Scanning acoustic microscopy (SAM) or Acoustic Micro Imaging (AMI) is a powerful, non-destructive technique that can detect hidden defects in elastic and biological samples as well as non-transparent hard materials. By monitoring the internal features of a sample in three-dimensional integration, this technique can efficiently find physical defects such as cracks, voids, and delamination with high sensitivity. In recent years, advanced techniques such as ultrasound impedance microscopy, ultrasound speed microscopy, and scanning acoustic gigahertz microscopy have been developed for applications in industries and in the medical field to provide additional information on the internal stress, viscoelastic, and anisotropic, or nonlinear properties.

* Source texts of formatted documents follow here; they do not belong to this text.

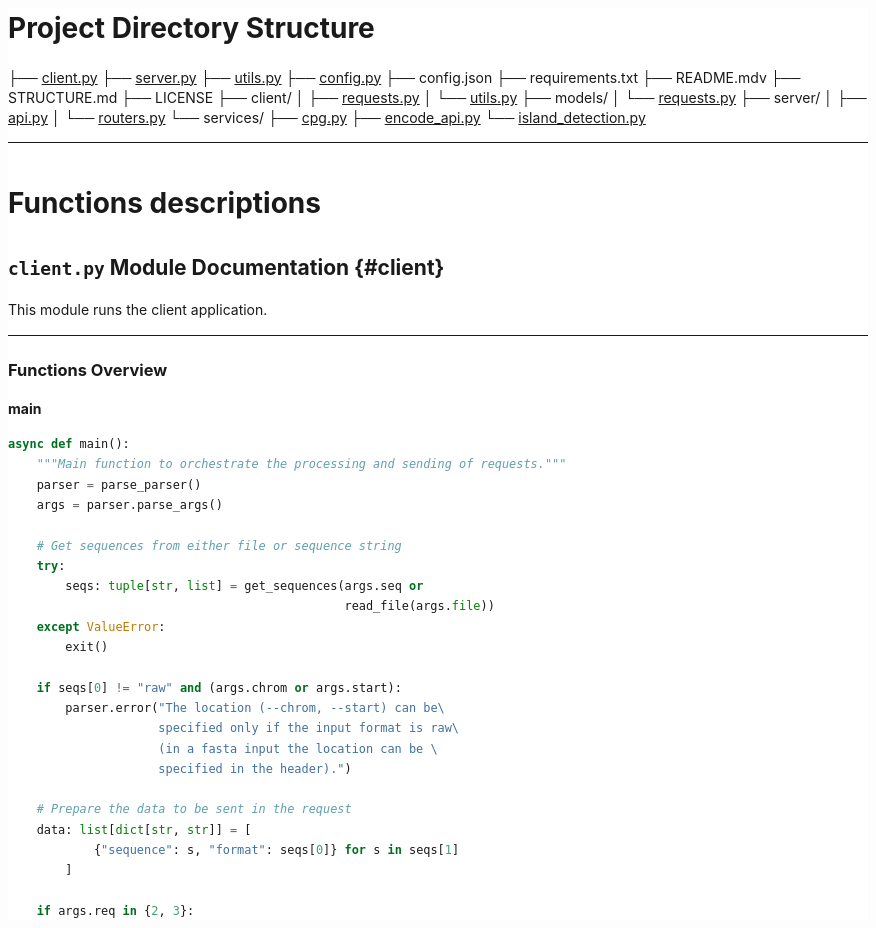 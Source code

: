 # Project Directory Structure

├── [client.py](#client)
├── [server.py](#server)
├── [utils.py](#utils)
├── [config.py](#config)
├── config.json
├── requirements.txt
├── README.mdv
├── STRUCTURE.md
├── LICENSE
├── client/
│   ├── [requests.py](#client-requests)
│   └── [utils.py](#client-utils)
├── models/
│   └── [requests.py](#models-requests)
├── server/
│   ├── [api.py](#api)
│   └── [routers.py](#routers)
└── services/
    ├── [cpg.py](#cpg)
    ├── [encode_api.py](#encode-api)
    └── [island_detection.py](#islands)

---
# Functions descriptions

## `client.py` Module Documentation {#client}

This module runs the client application.

---

### Functions Overview

**main**
```python
async def main():
    """Main function to orchestrate the processing and sending of requests."""
    parser = parse_parser()
    args = parser.parse_args()

    # Get sequences from either file or sequence string
    try:
        seqs: tuple[str, list] = get_sequences(args.seq or
                                               read_file(args.file))
    except ValueError:
        exit()

    if seqs[0] != "raw" and (args.chrom or args.start):
        parser.error("The location (--chrom, --start) can be\
                     specified only if the input format is raw\
                     (in a fasta input the location can be \
                     specified in the header).")

    # Prepare the data to be sent in the request
    data: list[dict[str, str]] = [
            {"sequence": s, "format": seqs[0]} for s in seqs[1]
        ]

    if args.req in {2, 3}:
``` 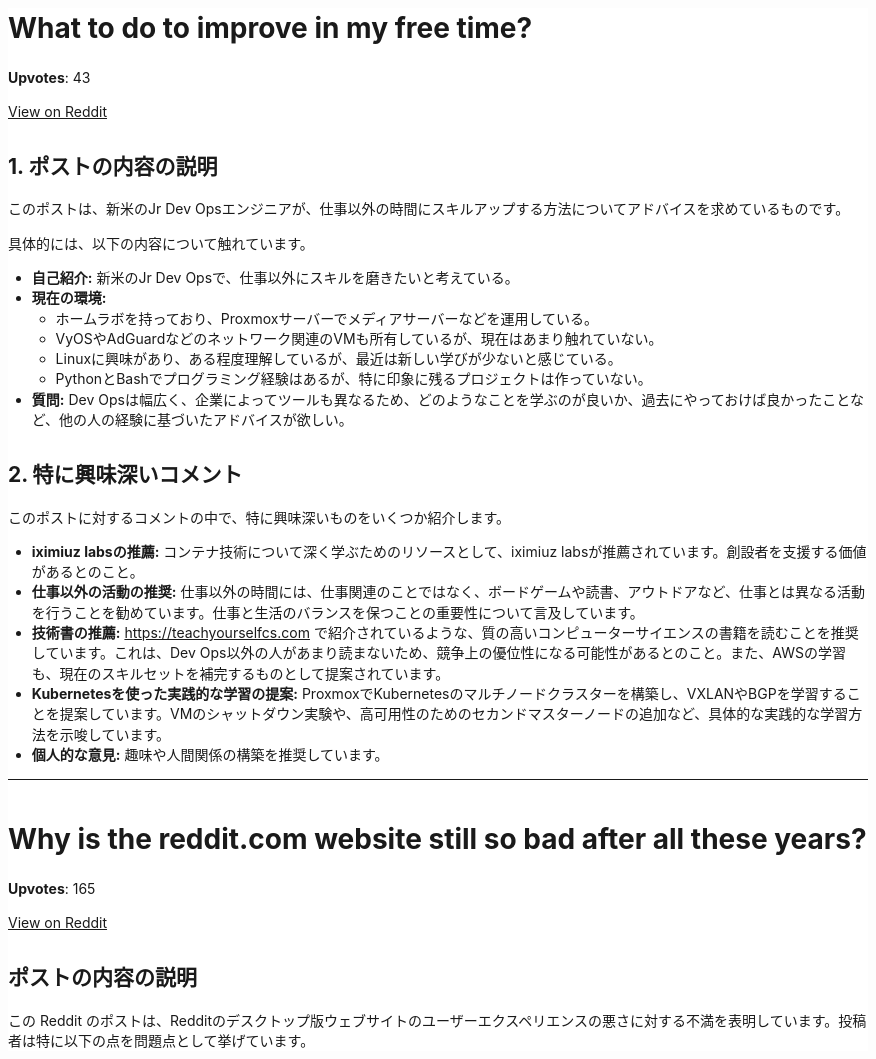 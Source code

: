 
# What to do to improve in my free time?

**Upvotes**: 43



[View on Reddit](https://www.reddit.com/r/devops/comments/1jxi3pf/what_to_do_to_improve_in_my_free_time/)

## 1. ポストの内容の説明

このポストは、新米のJr Dev Opsエンジニアが、仕事以外の時間にスキルアップする方法についてアドバイスを求めているものです。

具体的には、以下の内容について触れています。

*   **自己紹介:** 新米のJr Dev Opsで、仕事以外にスキルを磨きたいと考えている。
*   **現在の環境:**
    *   ホームラボを持っており、Proxmoxサーバーでメディアサーバーなどを運用している。
    *   VyOSやAdGuardなどのネットワーク関連のVMも所有しているが、現在はあまり触れていない。
    *   Linuxに興味があり、ある程度理解しているが、最近は新しい学びが少ないと感じている。
    *   PythonとBashでプログラミング経験はあるが、特に印象に残るプロジェクトは作っていない。
*   **質問:** Dev Opsは幅広く、企業によってツールも異なるため、どのようなことを学ぶのが良いか、過去にやっておけば良かったことなど、他の人の経験に基づいたアドバイスが欲しい。

## 2. 特に興味深いコメント

このポストに対するコメントの中で、特に興味深いものをいくつか紹介します。

*   **iximiuz labsの推薦:** コンテナ技術について深く学ぶためのリソースとして、iximiuz labsが推薦されています。創設者を支援する価値があるとのこと。
*   **仕事以外の活動の推奨:** 仕事以外の時間には、仕事関連のことではなく、ボードゲームや読書、アウトドアなど、仕事とは異なる活動を行うことを勧めています。仕事と生活のバランスを保つことの重要性について言及しています。
*   **技術書の推薦:** https://teachyourselfcs.com で紹介されているような、質の高いコンピューターサイエンスの書籍を読むことを推奨しています。これは、Dev Ops以外の人があまり読まないため、競争上の優位性になる可能性があるとのこと。また、AWSの学習も、現在のスキルセットを補完するものとして提案されています。
*   **Kubernetesを使った実践的な学習の提案:** ProxmoxでKubernetesのマルチノードクラスターを構築し、VXLANやBGPを学習することを提案しています。VMのシャットダウン実験や、高可用性のためのセカンドマスターノードの追加など、具体的な実践的な学習方法を示唆しています。
*   **個人的な意見:** 趣味や人間関係の構築を推奨しています。


---

# Why is the reddit.com website still so bad after all these years?

**Upvotes**: 165



[View on Reddit](https://www.reddit.com/r/webdev/comments/1jxno16/why_is_the_redditcom_website_still_so_bad_after/)

## ポストの内容の説明

この Reddit のポストは、Redditのデスクトップ版ウェブサイトのユーザーエクスペリエンスの悪さに対する不満を表明しています。投稿者は特に以下の点を問題点として挙げています。
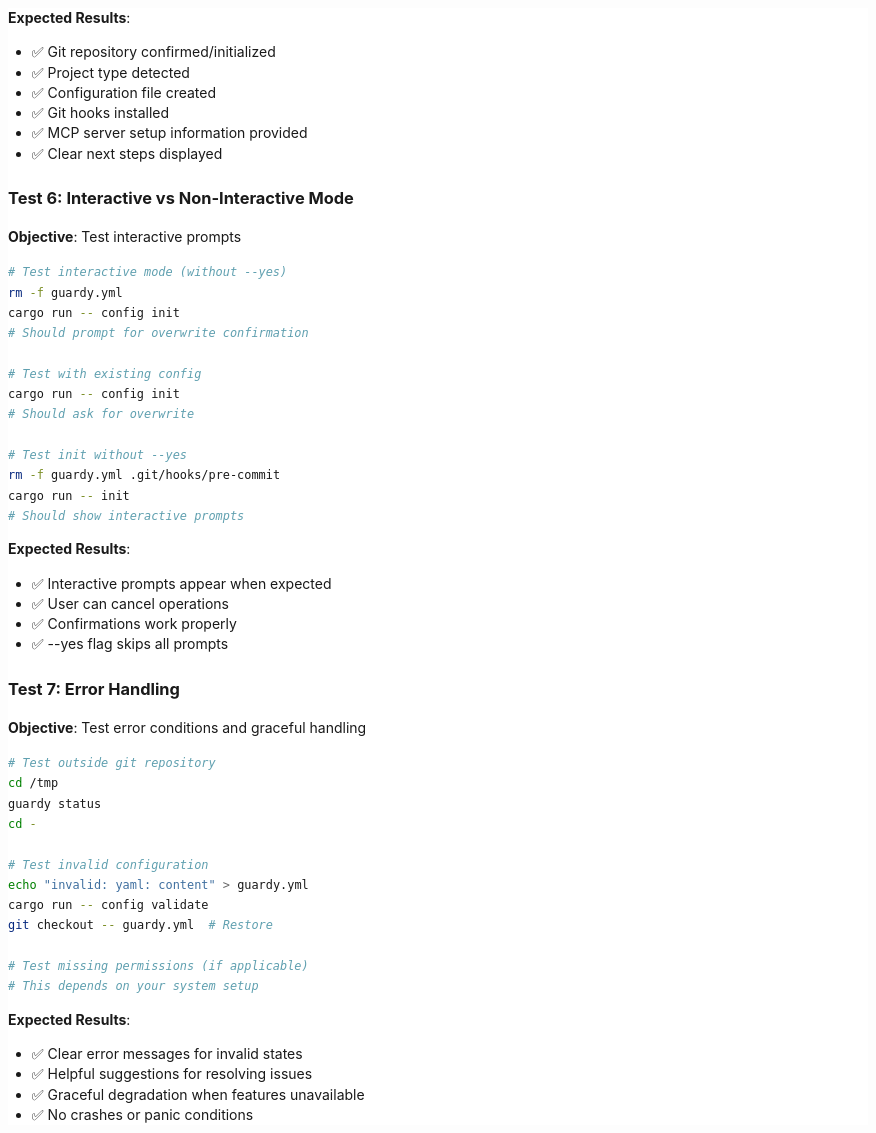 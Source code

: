 **Expected Results**:
- ✅ Git repository confirmed/initialized
- ✅ Project type detected
- ✅ Configuration file created
- ✅ Git hooks installed
- ✅ MCP server setup information provided
- ✅ Clear next steps displayed

### Test 6: Interactive vs Non-Interactive Mode
**Objective**: Test interactive prompts

```bash
# Test interactive mode (without --yes)
rm -f guardy.yml
cargo run -- config init
# Should prompt for overwrite confirmation

# Test with existing config
cargo run -- config init
# Should ask for overwrite

# Test init without --yes
rm -f guardy.yml .git/hooks/pre-commit
cargo run -- init
# Should show interactive prompts
```

**Expected Results**:
- ✅ Interactive prompts appear when expected
- ✅ User can cancel operations
- ✅ Confirmations work properly
- ✅ --yes flag skips all prompts

### Test 7: Error Handling
**Objective**: Test error conditions and graceful handling

```bash
# Test outside git repository
cd /tmp
guardy status
cd -

# Test invalid configuration
echo "invalid: yaml: content" > guardy.yml
cargo run -- config validate
git checkout -- guardy.yml  # Restore

# Test missing permissions (if applicable)
# This depends on your system setup
```

**Expected Results**:
- ✅ Clear error messages for invalid states
- ✅ Helpful suggestions for resolving issues
- ✅ Graceful degradation when features unavailable
- ✅ No crashes or panic conditions
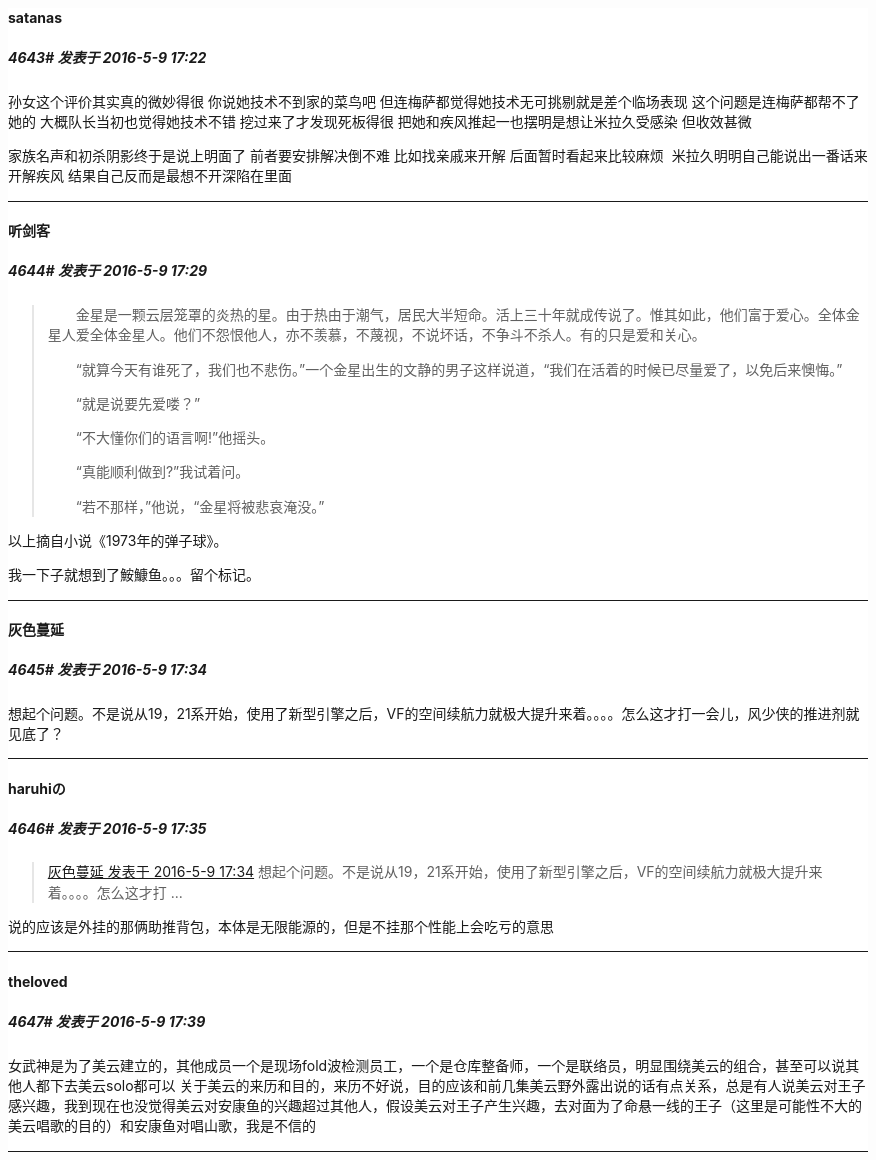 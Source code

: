 ####  satanas  
##### 4643#       发表于 2016-5-9 17:22

孙女这个评价其实真的微妙得很 你说她技术不到家的菜鸟吧 但连梅萨都觉得她技术无可挑剔就是差个临场表现 这个问题是连梅萨都帮不了她的 大概队长当初也觉得她技术不错 挖过来了才发现死板得很 把她和疾风推起一也摆明是想让米拉久受感染 但收效甚微

家族名声和初杀阴影终于是说上明面了 前者要安排解决倒不难 比如找亲戚来开解 后面暂时看起来比较麻烦  米拉久明明自己能说出一番话来开解疾风 结果自己反而是最想不开深陷在里面

*****

####  听剑客  
##### 4644#       发表于 2016-5-9 17:29

<blockquote>　　金星是一颗云层笼罩的炎热的星。由于热由于潮气，居民大半短命。活上三十年就成传说了。惟其如此，他们富于爱心。全体金星人爱全体金星人。他们不怨恨他人，亦不羡慕，不蔑视，不说坏话，不争斗不杀人。有的只是爱和关心。

 　　“就算今天有谁死了，我们也不悲伤。”一个金星出生的文静的男子这样说道，“我们在活着的时候已尽量爱了，以免后来懊悔。”

　　“就是说要先爱喽？”

　　“不大懂你们的语言啊!”他摇头。

 　　“真能顺利做到?”我试着问。

 　　“若不那样，”他说，“金星将被悲哀淹没。”</blockquote>

以上摘自小说《1973年的弹子球》。

我一下子就想到了鮟鱇鱼。。。留个标记。

*****

####  灰色蔓延  
##### 4645#       发表于 2016-5-9 17:34

想起个问题。不是说从19，21系开始，使用了新型引擎之后，VF的空间续航力就极大提升来着。。。。怎么这才打一会儿，风少侠的推进剂就见底了？

*****

####  haruhiの  
##### 4646#       发表于 2016-5-9 17:35

<blockquote><a href="httphttps://bbs.saraba1st.com/2b/forum.php?mod=redirect&amp;amp;goto=findpost&amp;amp;pid=32381270&amp;amp;ptid=1066605" target="_blank">灰色蔓延 发表于 2016-5-9 17:34</a>
想起个问题。不是说从19，21系开始，使用了新型引擎之后，VF的空间续航力就极大提升来着。。。。怎么这才打 ...</blockquote>
说的应该是外挂的那俩助推背包，本体是无限能源的，但是不挂那个性能上会吃亏的意思

*****

####  theloved  
##### 4647#       发表于 2016-5-9 17:39

女武神是为了美云建立的，其他成员一个是现场fold波检测员工，一个是仓库整备师，一个是联络员，明显围绕美云的组合，甚至可以说其他人都下去美云solo都可以
关于美云的来历和目的，来历不好说，目的应该和前几集美云野外露出说的话有点关系，总是有人说美云对王子感兴趣，我到现在也没觉得美云对安康鱼的兴趣超过其他人，假设美云对王子产生兴趣，去对面为了命悬一线的王子（这里是可能性不大的美云唱歌的目的）和安康鱼对唱山歌，我是不信的

*****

X-ray, magnetic resonance, and infrared techniques are the other competitive and widely used methods. However, they have their own advantages and limitations owing to their inherent properties such as different light sources and sensors. This paper provides an overview of the principle of SAM and presents a few results to demonstrate the applications of modern acoustic imaging technology. A variety of inspection modes, such as vertical, horizontal, and diagonal cross-sections have been presented by employing the focus pathway and image reconstruction algorithm. Images have been reconstructed from the reflected echoes resulting from the change in the acoustic impedance at the interface of the material layers or defects. The results described in this paper indicate that the novel acoustic technology can expand the scope of SAM as a versatile diagnostic tool requiring less time and having a high efficiency.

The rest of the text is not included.